La ville de Tombouctou regorge de richesses matérielles très diversifiées dont les maisons en terres cuites, situées dans la médina, « ancienne ville de Tombouctou ». Ce patrimoine historique témoigne de l’apogée de la ville depuis le Moyen-Âge. En effet, certains biens inscrits sur la liste du patrimoine mondial sont en terre : les trois mosquées que sont Djingareyber, Sidi Yahia et Sankore. Aujourd’hui, les constructions en ciment abondent autours de cet héritage culturel et menacent le caractère authentique de ces maisons en terre.  Le blogueur Abdoulahi Baba Darfa tire la sonnette d’alarme.

Les maisons en terre de Tombouctou constituent le relais irremplaçable dans la connaissance de l’histoire de cette ville. « A travers les âges, Tombouctou dispose d’un type très riche et apporte une touche originale au style architectural soudano-sahélien propre à notre pays », déclare un doyen de la ville.
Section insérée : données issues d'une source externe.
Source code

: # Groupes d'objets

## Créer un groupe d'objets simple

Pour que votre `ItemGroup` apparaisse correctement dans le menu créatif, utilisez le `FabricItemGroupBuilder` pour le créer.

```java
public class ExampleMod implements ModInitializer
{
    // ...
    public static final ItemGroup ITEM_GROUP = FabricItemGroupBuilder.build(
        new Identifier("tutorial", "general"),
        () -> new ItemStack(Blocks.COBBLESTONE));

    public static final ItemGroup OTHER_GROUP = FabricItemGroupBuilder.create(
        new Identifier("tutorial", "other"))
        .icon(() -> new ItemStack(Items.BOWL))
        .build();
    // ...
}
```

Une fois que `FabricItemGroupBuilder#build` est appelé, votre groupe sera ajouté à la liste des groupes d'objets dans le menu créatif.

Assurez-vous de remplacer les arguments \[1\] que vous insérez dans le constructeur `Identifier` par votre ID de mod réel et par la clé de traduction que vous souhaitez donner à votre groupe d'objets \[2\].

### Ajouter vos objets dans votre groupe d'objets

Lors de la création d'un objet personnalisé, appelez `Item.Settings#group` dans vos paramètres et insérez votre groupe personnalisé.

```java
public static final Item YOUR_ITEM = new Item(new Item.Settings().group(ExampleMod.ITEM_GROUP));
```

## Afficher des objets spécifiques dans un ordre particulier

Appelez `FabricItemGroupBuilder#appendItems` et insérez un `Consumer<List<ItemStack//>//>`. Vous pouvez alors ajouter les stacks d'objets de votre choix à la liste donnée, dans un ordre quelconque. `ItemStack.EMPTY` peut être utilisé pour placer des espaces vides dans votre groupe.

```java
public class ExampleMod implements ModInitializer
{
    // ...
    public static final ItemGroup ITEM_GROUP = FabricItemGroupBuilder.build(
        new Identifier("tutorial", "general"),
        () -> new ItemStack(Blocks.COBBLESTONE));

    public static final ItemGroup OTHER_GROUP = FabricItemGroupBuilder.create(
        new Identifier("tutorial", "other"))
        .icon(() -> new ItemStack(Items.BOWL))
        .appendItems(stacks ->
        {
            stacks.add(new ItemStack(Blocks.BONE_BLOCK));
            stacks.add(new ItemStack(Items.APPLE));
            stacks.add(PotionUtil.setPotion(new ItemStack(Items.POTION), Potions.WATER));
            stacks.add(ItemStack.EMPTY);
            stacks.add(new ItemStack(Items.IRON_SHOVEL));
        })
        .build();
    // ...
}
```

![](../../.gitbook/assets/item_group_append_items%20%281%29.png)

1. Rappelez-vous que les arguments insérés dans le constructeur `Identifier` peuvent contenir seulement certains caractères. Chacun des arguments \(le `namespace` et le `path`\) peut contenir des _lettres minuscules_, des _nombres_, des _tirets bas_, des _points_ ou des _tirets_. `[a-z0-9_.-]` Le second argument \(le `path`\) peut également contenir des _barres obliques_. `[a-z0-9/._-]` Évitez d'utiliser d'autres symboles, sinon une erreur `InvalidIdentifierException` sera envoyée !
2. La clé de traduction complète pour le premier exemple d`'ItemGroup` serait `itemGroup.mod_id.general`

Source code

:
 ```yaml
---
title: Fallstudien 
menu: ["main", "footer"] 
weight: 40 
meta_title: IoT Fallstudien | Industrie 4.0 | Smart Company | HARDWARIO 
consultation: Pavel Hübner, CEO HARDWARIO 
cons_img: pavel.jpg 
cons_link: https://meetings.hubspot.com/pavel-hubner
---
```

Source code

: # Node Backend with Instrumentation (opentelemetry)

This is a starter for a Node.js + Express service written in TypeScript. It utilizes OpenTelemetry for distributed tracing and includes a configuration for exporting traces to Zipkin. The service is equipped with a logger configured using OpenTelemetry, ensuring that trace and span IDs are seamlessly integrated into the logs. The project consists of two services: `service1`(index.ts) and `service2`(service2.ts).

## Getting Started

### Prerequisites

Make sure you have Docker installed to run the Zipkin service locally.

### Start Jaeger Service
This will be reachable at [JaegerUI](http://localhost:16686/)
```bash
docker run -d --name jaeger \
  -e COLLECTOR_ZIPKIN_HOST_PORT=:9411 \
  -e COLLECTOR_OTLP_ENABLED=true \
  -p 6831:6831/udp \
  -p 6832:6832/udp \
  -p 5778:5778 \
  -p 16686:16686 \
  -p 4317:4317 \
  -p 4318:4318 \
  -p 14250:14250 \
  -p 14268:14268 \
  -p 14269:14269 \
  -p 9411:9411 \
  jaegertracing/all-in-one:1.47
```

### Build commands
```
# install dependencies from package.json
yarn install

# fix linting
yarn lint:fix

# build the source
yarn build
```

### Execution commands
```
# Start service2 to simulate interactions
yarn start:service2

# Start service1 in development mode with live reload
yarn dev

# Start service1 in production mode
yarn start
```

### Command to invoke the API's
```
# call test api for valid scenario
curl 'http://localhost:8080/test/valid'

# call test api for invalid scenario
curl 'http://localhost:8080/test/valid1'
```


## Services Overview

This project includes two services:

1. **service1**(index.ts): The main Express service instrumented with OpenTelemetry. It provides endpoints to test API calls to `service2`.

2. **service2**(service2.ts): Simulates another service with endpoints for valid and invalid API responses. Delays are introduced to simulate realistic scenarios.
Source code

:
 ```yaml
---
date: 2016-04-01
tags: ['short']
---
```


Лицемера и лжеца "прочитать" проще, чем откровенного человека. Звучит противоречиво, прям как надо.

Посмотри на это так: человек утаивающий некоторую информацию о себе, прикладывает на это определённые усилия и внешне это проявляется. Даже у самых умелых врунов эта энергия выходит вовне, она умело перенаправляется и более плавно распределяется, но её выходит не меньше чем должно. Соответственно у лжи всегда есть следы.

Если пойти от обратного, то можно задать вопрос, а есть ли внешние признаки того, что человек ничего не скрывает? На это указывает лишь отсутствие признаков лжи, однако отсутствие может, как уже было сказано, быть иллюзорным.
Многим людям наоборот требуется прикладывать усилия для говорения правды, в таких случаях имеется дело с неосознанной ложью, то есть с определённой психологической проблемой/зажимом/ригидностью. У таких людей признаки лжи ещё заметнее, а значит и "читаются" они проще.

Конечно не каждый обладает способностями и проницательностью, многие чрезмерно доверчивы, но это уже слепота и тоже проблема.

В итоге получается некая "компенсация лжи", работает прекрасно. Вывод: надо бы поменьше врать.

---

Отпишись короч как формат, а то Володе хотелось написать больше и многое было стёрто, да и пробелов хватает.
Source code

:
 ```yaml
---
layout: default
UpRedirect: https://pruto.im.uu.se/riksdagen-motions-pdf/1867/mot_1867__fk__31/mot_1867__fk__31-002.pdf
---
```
Les maisons en terre ont émerveillé et attiré l’attention de tous ceux qui ont parcouru la ville. Ces maisons sont construites à base de matériaux locaux : banco, bois de rônier, bois de galette et des pierres « d’alhor ». Elles prennent une forme rectangulaire et ornée de la même pierre. La combinaison de ces matériaux donne à la ville l’originalité de son architecture traditionnelle et devient le symbole vivant de la créativité soudano-maghrébine, qui influence toute l’architecture de la région. Les maçons locaux ont inventé un modèle de construction très réfléchi, qui prend en compte les exigences des milieux sahariens.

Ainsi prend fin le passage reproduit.